Jésus arrive à Naïm au moment où l’on emporte un mort pour l’enterrer. Ce défunt n’est pas n’importe qui. C’est le fils unique d’une veuve. En donnant ces précisions, Luc signifie que Jésus rencontre sur sa route le symbole de la misère humaine : une veuve qui a perdu son dernier soutien en la personne de son fils unique. On devine la souffrance de cette femme, ses angoisses intérieures très lourdes face à un avenir plus qu’incertain. Jésus voit immédiatement la situation de cette femme. Il est saisi de compassion, s’arrête devant elle, Elle ne demande rien. Ses pleurs ont suffi pour le toucher.  « Ne pleure pas. » lui dit-il.
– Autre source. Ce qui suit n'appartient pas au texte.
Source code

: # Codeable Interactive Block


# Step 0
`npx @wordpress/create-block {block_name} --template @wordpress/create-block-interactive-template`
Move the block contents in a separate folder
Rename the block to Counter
Comme s’il voulait révéler à tous le sens profond de sa mission, il s’approche du cercueil et ajoute. à l’intention du mort : « Jeune homme, je te lordonne, lève-toi. »Le mort se lève et Jésus le rend à sa mère.

Un tel récit suscite nécessairement une question du genre : « Comment y croire ? » Nos esprits cartésiens formés à une culture scientifique, peinent à croire aux miracles de l’Evangile. Beaucoup les laissent simplement de côté pour s’intéresser plus directement au message apporté par Jésus. Essayons de comprendre. Il faut se souvenir ici que les récits rapportés par les évangélistes ont une fonction très précise qui peut effectivement jouer avec les symboles biblique. Comme les autres, Luc rapporte des miracles ou des signes dont le but est double. D’une part, il veut éclairer le visage de Jésus pour inviter son auditeur ou son lecteur à entrer dans la foi ou à se positionner par rapport à lui. D’autre part, il veut permettre au croyant de découvrir, sur le visage de Jésus, le visage de Dieu qui se révèle en lui. La compassion de Jésus pour cette veuve manifeste la compassion de Dieu pour tous les éclopés de la vie, les plus petits, les miséreux, pour toi, pour moi chaque fois que nous sommes au fond du trou.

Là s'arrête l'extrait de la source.